Among them is a project called HemoShear, which is developing a device that can decrease the time and cost needed to test new drug compounds.

And in Pittsburgh, a state-financed nonprofit group, Innovation Works, has invested $45 million over the last decade to help the area's university researchers -- and anyone else -- prove their ideas and showcase them with investors. The companies have attracted more than $800 million in venture capital and have gone on to create 3,000 local jobs, says Matt Harbaugh, the chief investment officer of Innovation Works.

One company, Bossa Nova Robotics, is made up of Carnegie Mellon robotics researchers who had a commercial hit last year with a pair of toy robots, the Prime-8 gorilla and Penbo, a penguin.

University executives say they sometimes struggle to find motivated entrepreneurial professors. Medical researchers with promising discoveries may plunge into the marketplace out of a sense of service. For others, though, the motivation can be as simple as the sight of a fellow professor in a new sports car -- a behavior common enough that it is known in university circles as "the Porsche principle."

When Professor Hart first thought of the technology for his most successful product to date, an oral scanner, he was focused on pure research, not profit. But he found that he wasn't entirely immune to a financial lure after learning that old friends at the California Institute of Technology had struck gold with some of their ideas.

"I was a little jealous," he says. "I thought I'd try it."

Although he wasn't sure exactly how to get started, the Deshpande Center had recently opened. Krisztina Holly, then the center's executive director, sent a request for proposals to faculty members.

After Professor Hart responded, he teamed up with Ms. Holly, who already had experience leading a pair of tech start-ups and had mechanical engineering degrees from M.I.T. After awarding Professor Hart a $250,000 grant, she also encouraged him to participate in a business-plan competition, where he mentioned his idea to a pair of Harvard M.B.A. students, Eric Paley and Micah Rosenbloom.

Professor Hart's team incorporated the company as Brontes Technologies and tested more than 30 applications of his science, including technology for scanning faces in 3-D for security investigations. During that time, the team learned about the dental industry's need for digital scanning technologies. So Brontes adapted the technology for use in an oral scanner that could create images of the mouths of patients who needed new crowns on their teeth.

Next came an introduction to Jeffrey Bussgang, a partner at a Boston firm now known as Flybridge Capital Partners. Flybridge and two other firms invested $8 million in Brontes. In 2006, 3M bought the technology for $95 million and late last year it began the national rollout of a $29,900 product called the Lava Chairside Oral Scanner. (While 3M does not break out the scanners' financial performance, it said that about 1,000 had been sold and that it employs about 125 people to manufacture and distribute them.)

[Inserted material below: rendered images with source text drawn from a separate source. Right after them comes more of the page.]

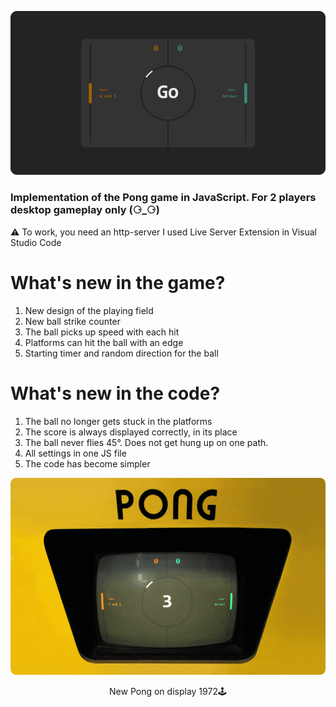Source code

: ![alt text](images/pongOG.png "preview png")

### Implementation of the Pong game in JavaScript. For 2 players desktop gameplay only (⚆_⚆)
⚠ To work, you need an http-server I used Live Server Extension in Visual Studio Code

# What's new in the game?
1. New design of the playing field
2. New ball strike counter
3. The ball picks up speed with each hit
5. Platforms can hit the ball with an edge
6. Starting timer and random direction for the ball

# What's new in the code?
1. The ball no longer gets stuck in the platforms
2. The score is always displayed correctly, in its place
3. The ball never flies 45°. Does not get hung up on one path.
4. All settings in one JS file
5. The code has become simpler

![alt text](images/pong.gif "preview gif")
<div align="center">New Pong on display 1972🕹</div>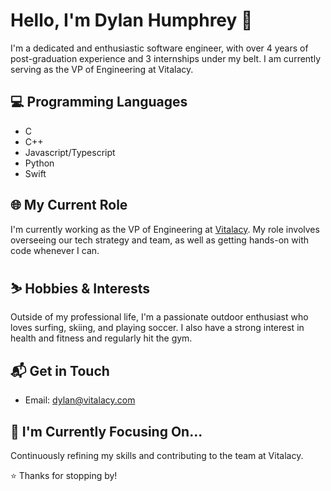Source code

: # Hello, I'm Dylan Humphrey 👋

I'm a dedicated and enthusiastic software engineer, with over 4 years of post-graduation experience and 3 internships under my belt. I am currently serving as the VP of Engineering at Vitalacy. 

## 💻 Programming Languages

* C
* C++
* Javascript/Typescript
* Python
* Swift

## 🌐 My Current Role

I'm currently working as the VP of Engineering at [Vitalacy](https://www.vitalacy.com/). My role involves overseeing our tech strategy and team, as well as getting hands-on with code whenever I can.

## ⛷ Hobbies & Interests

Outside of my professional life, I'm a passionate outdoor enthusiast who loves surfing, skiing, and playing soccer. I also have a strong interest in health and fitness and regularly hit the gym.

## 📬 Get in Touch

- Email: [dylan@vitalacy.com](mailto:dylan@vitalacy.com)

## 🔭 I'm Currently Focusing On...

Continuously refining my skills and contributing to the team at Vitalacy.

⭐️ Thanks for stopping by! 

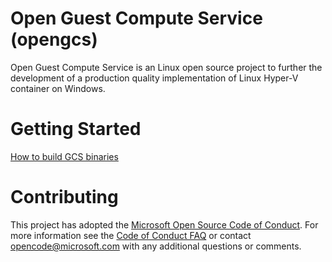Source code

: 
# Open Guest Compute Service (opengcs)

Open Guest Compute Service is an Linux open source project to further the development of a production quality implementation of Linux Hyper-V container on Windows. 

# Getting Started

  [How to build GCS binaries](./docs/gcsbuildinstructions.md/)

# Contributing

This project has adopted the [Microsoft Open Source Code of Conduct](https://opensource.microsoft.com/codeofconduct/). For more information see the [Code of Conduct FAQ](https://opensource.microsoft.com/codeofconduct/faq/) or contact [opencode@microsoft.com](mailto:opencode@microsoft.com) with any additional questions or comments.
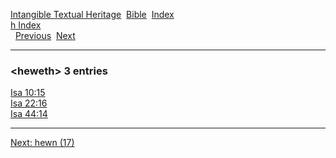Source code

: [Intangible Textual Heritage](../../index)  [Bible](../index) 
[Index](index)   
[h Index](_h_)  
  [Previous](c05435)  [Next](c05437) 

------------------------------------------------------------------------

### &lt;heweth&gt; 3 entries

[Isa 10:15](../kjv/isa010.htm#015)  
[Isa 22:16](../kjv/isa022.htm#016)  
[Isa 44:14](../kjv/isa044.htm#014)  

------------------------------------------------------------------------

[Next: hewn (17)](c05437)
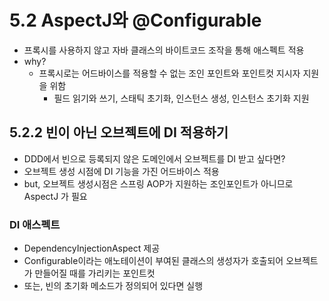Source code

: 5.2 AspectJ와 @Configurable
=
- 프록시를 사용하지 않고 자바 클래스의 바이트코드 조작을 통해 애스펙트 적용
- why?
  - 프록시로는 어드바이스를 적용할 수 없는 조인 포인트와 포인트컷 지시자 지원을 위함
    - 필드 읽기와 쓰기, 스태틱 초기화, 인스턴스 생성, 인스턴스 초기화 지원

## 5.2.2 빈이 아닌 오브젝트에 DI 적용하기
- DDD에서 빈으로 등록되지 않은 도메인에서 오브젝트를 DI 받고 싶다면?
- 오브젝트 생성 시점에 DI 기능을 가진 어드바이스 적용
- but, 오브젝트 생성시점은 스프링 AOP가 지원하는 조인포인트가 아니므로 AspectJ 가 필요


### DI 애스펙트
- DependencyInjectionAspect 제공
- Configurable이라는 애노테이션이 부여된 클래스의 생성자가 호출되어 오브젝트가 만들어질 때를 가리키는 포인트컷
- 또는, 빈의 초기화 메소드가 정의되어 있다면 실행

Mr. Bussgang, who has since invested in four other companies created at the Deshpande Center, says the proof-of-concept model "is a much better use of federal dollars than so many of the other ways the government is trying to prop up industry."

Ms. Holly is now a vice provost and executive director of the Stevens Institute for Innovation at the University of Southern California, where a program called Ideas Empowered started in May. It has begun seeking proposals from faculty members interested in commercializing their research.

Congress has yet to allocate the proof-of-concept funding, but a House subcommittee held hearings this month on improving "innovation ecosystems" around universities to encourage the commercialization of taxpayer-financed research.

For his part, Professor Hart hopes that all of this will gather even greater momentum.
"The public's paying for all these wonderful innovations that are just sitting in the drawer," he says, "because there's no way for them to make the leap to the commercial world."